A general method for calibration of active scanning thermal probes

TL;DR

This paper introduces a universal calibration framework for active scanning thermal probes, enabling quantitative thermal property measurements and probe performance comparison without detailed probe internal knowledge.

Contribution

The authors developed a formal, probe-agnostic calibration method using simple samples, applicable across various probe designs and measurement conditions.

Findings

Calibration parameters can quantify sample thermal resistance.

The method guides probe design optimization.
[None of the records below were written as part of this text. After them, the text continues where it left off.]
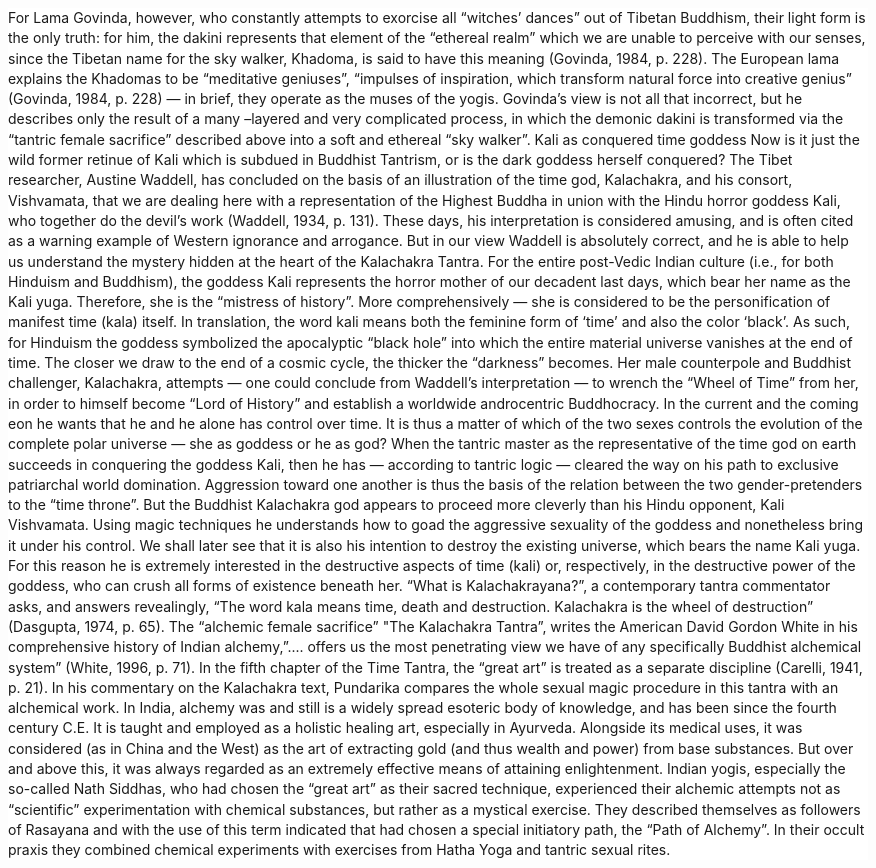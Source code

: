 For Lama Govinda, however, who constantly attempts to exorcise all “witches’ dances” out of Tibetan Buddhism, their light form is the only truth: for him, the dakini represents that element of the “ethereal realm” which we are unable to perceive with our senses, since the Tibetan name for the sky walker, Khadoma, is said to have this meaning (Govinda, 1984, p. 228). The European lama explains the Khadomas to be “meditative geniuses”, “impulses of inspiration, which transform natural force into creative genius” (Govinda, 1984, p. 228) — in brief, they operate as the muses of the yogis. Govinda’s view is not all that incorrect, but he describes only the result of a many –layered and very complicated process, in which the demonic dakini is transformed via the “tantric female sacrifice” described above into a soft and ethereal “sky walker”.
Kali as conquered time goddess
Now is it just the wild former retinue of Kali which is subdued in Buddhist Tantrism, or is the dark goddess herself conquered? The Tibet researcher, Austine Waddell, has concluded on the basis of an illustration of the time god, Kalachakra, and his consort, Vishvamata, that we are dealing here with a representation of the Highest Buddha in union with the Hindu horror goddess Kali, who together do the devil’s work (Waddell, 1934, p. 131). These days, his interpretation is considered amusing, and is often cited as a warning example of Western ignorance and arrogance. But in our view Waddell is absolutely correct, and he is able to help us understand the mystery hidden at the heart of the Kalachakra Tantra.
For the entire post-Vedic Indian culture (i.e., for both Hinduism and Buddhism), the goddess Kali represents the horror mother of our decadent last days, which bear her name as the Kali yuga. Therefore, she is the “mistress of history”. More comprehensively — she is considered to be the personification of manifest time (kala) itself. In translation, the word kali means both the feminine form of ‘time’ and also the color ‘black’. As such, for Hinduism the goddess symbolized the apocalyptic “black hole” into which the entire material universe vanishes at the end of time. The closer we draw to the end of a cosmic cycle, the thicker the “darkness” becomes.
Her male counterpole and Buddhist challenger, Kalachakra, attempts — one could conclude from Waddell’s interpretation — to wrench the “Wheel of Time” from her, in order to himself become “Lord of History” and establish a worldwide androcentric Buddhocracy. In the current and the coming eon he wants that he and he alone has control over time. It is thus a matter of which of the two sexes controls the evolution of the complete polar universe — she as goddess or he as god? When the tantric master as the representative of the time god on earth succeeds in conquering the goddess Kali, then he has — according to tantric logic — cleared the way on his path to exclusive patriarchal world domination.
Aggression toward one another is thus the basis of the relation between the two gender-pretenders to the “time throne”. But the Buddhist Kalachakra god appears to proceed more cleverly than his Hindu opponent, Kali Vishvamata. Using magic techniques he understands how to goad the aggressive sexuality of the goddess and nonetheless bring it under his control.
We shall later see that it is also his intention to destroy the existing universe, which bears the name Kali yuga. For this reason he is extremely interested in the destructive aspects of time (kali) or, respectively, in the destructive power of the goddess, who can crush all forms of existence beneath her. “What is Kalachakrayana?”, a contemporary tantra commentator asks, and answers revealingly, “The word kala means time, death and destruction. Kalachakra is the wheel of destruction” (Dasgupta, 1974, p. 65).
The “alchemic female sacrifice”
"The Kalachakra Tantra”, writes the American David Gordon White in his comprehensive history of Indian alchemy,”.... offers us the most penetrating view we have of any specifically Buddhist alchemical system” (White, 1996, p. 71). In the fifth chapter of the Time Tantra, the “great art” is treated as a separate discipline (Carelli, 1941, p. 21). In his commentary on the Kalachakra text, Pundarika compares the whole sexual magic procedure in this tantra with an alchemical work.
In India, alchemy was and still is a widely spread esoteric body of knowledge, and has been since the fourth century C.E. It is taught and employed as a holistic healing art, especially in Ayurveda. Alongside its medical uses, it was considered (as in China and the West) as the art of extracting gold (and thus wealth and power) from base substances. But over and above this, it was always regarded as an extremely effective means of attaining enlightenment. Indian yogis, especially the so-called Nath Siddhas, who had chosen the “great art” as their sacred technique, experienced their alchemic attempts not as “scientific” experimentation with chemical substances, but rather as a mystical exercise. They described themselves as followers of Rasayana and with the use of this term indicated that had chosen a special initiatory path, the “Path of Alchemy”. In their occult praxis they combined chemical experiments with exercises from Hatha Yoga and tantric sexual rites.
It enables thermal conductivity measurements of unknown samples.

Abstract

Scanning Thermal Microscopy (SThM) is a scanning probe technique aimed at quantitative characterization of local thermal properties at the length scale down to tens of nanometers. With many probe designs and approaches to interpretation of probe responses, there is a need for a universal framework, which would allow probe calibration and comparison of probe performance. Here, we have developed a calibration framework based on an abstracted, formal, probe model for active SThM probes. The calibration can be accomplished through measurements with two or three calibration samples. Requirements to calibration samples are described with examples of structures of suitable samples identified in published literature. A link to a published experimental work indirectly verifying the proposed procedure is provided. The calibration does not require knowledge of internal probe properties and yields a small and universal set of parameters that can be used to quantify thermal resistance presented to the probe by samples as well as to characterize active-mode SThM probes of any type and at any measurement frequency. We have illustrated how the probe calibration parameters can be used to guide probe design. We have also analyzed when the calibration approach can be used directly to measure thermal conductivity of unknown samples.